The latest Ballers episode, “I Hate New York,” brought fans a bevy of reunions and new revelations. Rick and Julie Green palin’ around again…and Ricky’s definitely concussed! The Anderson brothers back in action…and Bret eats paste! Vernon’s certainly suspended…but can still get free VR porn! Joe is turning into Spencer 2.0! There’s a lot of info that Evan T. Reilly and co. lay bare for Ballersheads to overanalyze, but there’s also some subtly.
Most oddly notable, is the conversation taking place as team ASM rolls up to Julian Anderson’s Southampton mansion:
Spencer: “If we get bogged down in private equity bullshit, I’m just gonna break out some locker room stories.”

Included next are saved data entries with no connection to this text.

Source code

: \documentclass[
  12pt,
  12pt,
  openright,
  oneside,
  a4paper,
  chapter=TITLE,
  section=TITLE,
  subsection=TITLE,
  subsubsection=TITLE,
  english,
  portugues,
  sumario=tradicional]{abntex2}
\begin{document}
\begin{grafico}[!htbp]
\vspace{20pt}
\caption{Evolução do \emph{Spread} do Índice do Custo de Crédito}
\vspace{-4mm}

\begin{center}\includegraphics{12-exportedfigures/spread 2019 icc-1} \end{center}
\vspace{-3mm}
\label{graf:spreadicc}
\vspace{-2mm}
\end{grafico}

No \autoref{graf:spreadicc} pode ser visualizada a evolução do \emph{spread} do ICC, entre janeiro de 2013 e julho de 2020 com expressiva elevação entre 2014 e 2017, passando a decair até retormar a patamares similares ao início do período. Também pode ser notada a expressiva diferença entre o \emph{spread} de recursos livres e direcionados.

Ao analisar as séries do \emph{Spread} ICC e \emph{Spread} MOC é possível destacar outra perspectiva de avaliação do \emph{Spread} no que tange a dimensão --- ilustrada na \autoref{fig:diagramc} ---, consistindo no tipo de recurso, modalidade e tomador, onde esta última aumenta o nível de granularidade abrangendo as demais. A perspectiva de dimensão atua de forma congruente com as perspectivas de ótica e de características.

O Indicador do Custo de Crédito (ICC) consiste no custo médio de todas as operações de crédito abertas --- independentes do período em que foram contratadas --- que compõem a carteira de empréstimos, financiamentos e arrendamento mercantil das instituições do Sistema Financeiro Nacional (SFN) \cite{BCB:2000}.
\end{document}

Joe: “Yea, maybe spare em the one about how you took a shit in Chad Pennington’s cleats. What do you say?”
Spencer: (chuckles) “He deserved it.”
Confirmed. Spencer dropped a deuce (multiple deuces?) in the cleats (plural) of none other than legendary ex-Jets and Dolphins quarterback, Chad Pennington. The same very James Chadwick Pennington who is the only player to win the AP NFL Comeback Player of the Year Award, twice! The same Chadwick drafted ahead of some vainglorious Ugg-wearing dork in 2000.

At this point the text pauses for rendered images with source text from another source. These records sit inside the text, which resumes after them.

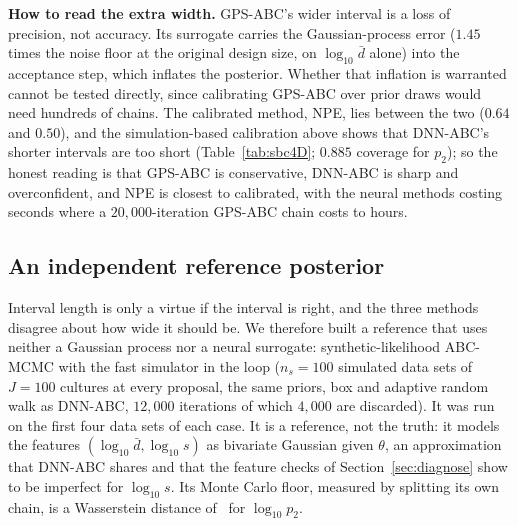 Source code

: \documentclass[sn-basic,iicol,pdflatex]{sn-jnl}
\begin{document}
\begin{table}[!t]
\centering
\caption{Wasserstein distance of each posterior from the GPS-ABC posterior for the same data set, per parameter ($\log_{10}$ units for
$p_1,p_2,\delta$; mean $\pm$ s.e.\ over twenty data sets).}
\label{tab:fid4D}
\small
\scriptsize\setlength{\tabcolsep}{2pt}

\end{table}

\noindent\textbf{How to read the extra width.} GPS-ABC's wider interval is a loss of precision, not accuracy. Its surrogate carries the Gaussian-process error
($1.45$ times the noise floor at the original design size, on $\log_{10}\bar d$ alone) into the acceptance step, which inflates the posterior. Whether that inflation is warranted cannot be tested
directly, since calibrating GPS-ABC over prior draws would need hundreds of chains. The calibrated method, NPE, lies between the two ($0.64$ and $0.50$), and the simulation-based
calibration above shows that DNN-ABC's shorter intervals are too short (Table~\ref{tab:sbc4D}; $0.885$ coverage for $p_2$); so the honest reading is that GPS-ABC is conservative, DNN-ABC is sharp and overconfident, and NPE is closest to calibrated, with the neural methods costing seconds where a $20{,}000$-iteration GPS-ABC chain costs \gtrCaseTwoHours{} to \gtrCaseOneHours{} hours.


\subsection{An independent reference posterior}
\label{sec:oracle}

Interval length is only a virtue if the interval is right, and the three methods disagree about how wide it should be. We therefore
built a reference that uses neither a Gaussian process nor a neural surrogate: synthetic-likelihood ABC-MCMC
\citep{wood2010,price2018} with the fast simulator in the loop ($n_s=100$ simulated data sets of $J=100$ cultures at every proposal,
the same priors, box and adaptive random walk as DNN-ABC, $12{,}000$ iterations of which $4{,}000$ are discarded). It was run on the first four data sets of each case. It is a reference, not the truth: it models
the features $(\log_{10}\bar d,\log_{10}s)$ as bivariate Gaussian given $\theta$, an approximation that DNN-ABC shares and that the feature
checks of Section~\ref{sec:diagnose} show to be imperfect for $\log_{10}s$. Its Monte Carlo floor, measured by splitting its own chain,
is a Wasserstein distance of \ptwoMcFloorWOneLogPTwo\ for $\log_{10}p_2$.
\end{document}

So, what did Chadwick the Bull Breeder do to deserve it? No one, except maybe Chadwick himself, knows – not even us Ballers on Ballers, the preeminent source for all Ballers takes! Yet, we’ll certainly try. Maybe…
Chad Embarrassed Spencer on the Field
Before they were teammates, these two were AFC East rivals. It could’ve been during the November, 2004 game where Chad threw for 3TDs to the tune of a 131.4 QBR, in a 41-14 Jets win. Or Chad’s Christmas night heroics against the Dolphins in 2006. Or his 3TDs that slapped the Phins in the face during the lost 1-15 2007 season. Whenever it was, there’s a good chance that Spencer bit too hard, only to watch the infamous Marshall Soft Touch float effortlessly over his head, ultimately en route to the end zone – we need to watch the tapes. This could’ve happened more than once.
Chad Stole Spencer’s Girl in the 305
That’d make for a juicy episode of Glazed and Confused, but it’s unlikely. By the time Woodford County, Kentucky’s Chadwick made it down to Trick Daddy’s city, he was a 32 year old, injury-prone veteran who was known for his wet noodle of an arm. Not a prototypical partier by anyone’s account, Chad did not fit the stereotypical plastic, opulent Miami lifestyle. Also, Chad had been married to his college girlfriend, Robin Hampton, for seven years at that point. Not that age, lack of arm strength and legal marriage are surefire signs of “not a philanderer,” but most public accounts corroborate that Chadwick and Robin, who have three kids, and a multi-state community building non-profit together, have been madly in love, and were never the types to step-out…or swing.
Mr. Chavez Came-a-Callin
We’ve seen Spencer Strasmore’s struggle with a painkiller addiction in his post-football days. We also know that the pill-chewin’ dates back to those playing days. It’s quite possible that Spencer’s opiatephile alter ego, Mr. Chavez, was in control at the time, enraged and jonesin’ for his next fix. Maybe Chad tried to intervene…Or maybe he got caught swiping Spencer’s chewables.
Spencer Never Got to Wildcat
The second time Chad won AP Comeback Player of the Year was in 2008, which will live on as The Wildcat Season. Chad, Ronnie Brown, Ricky Williams, Tedd Ginn, Davon Bess, heck – even, Patrick Cobbs (remember him?) and a still-hyped Ted Ginn Jr. got in on the fun. Strasmore’s defensive mates Phillip Merling and Will Allen even scored touchdowns that season. Maybe being part of the greatest single season turnaround in NFL history wasn’t enough for Strasmore. Maybe he wanted the ball in his hands after seeing it being passed around in unconventional ways. Maybe he thought he could orchestrate it better than Chad.
It’s an easy mistake to make, thinking Chad Pennington and Chad Henne are the same person. After all, they’re both generic looking white dudes who toss footballs around for a living. Stack that on top of the fact that football is a reckless, violent blood sport where brains are frequently battered against the unforgiving thickness of the skull, so we know Spencer has suffered through multiple concussions through his career, and you have a recipe for misidentifying one honky for another. So, Spencer actually took a shit in Chad HENNE’s shoes, not Chad PENNINGTON’s teal and orange cleats. And Spencer didn’t actually take a shit— he stuck them up his ass and shat them out. Perfectly reasonable mistake to make.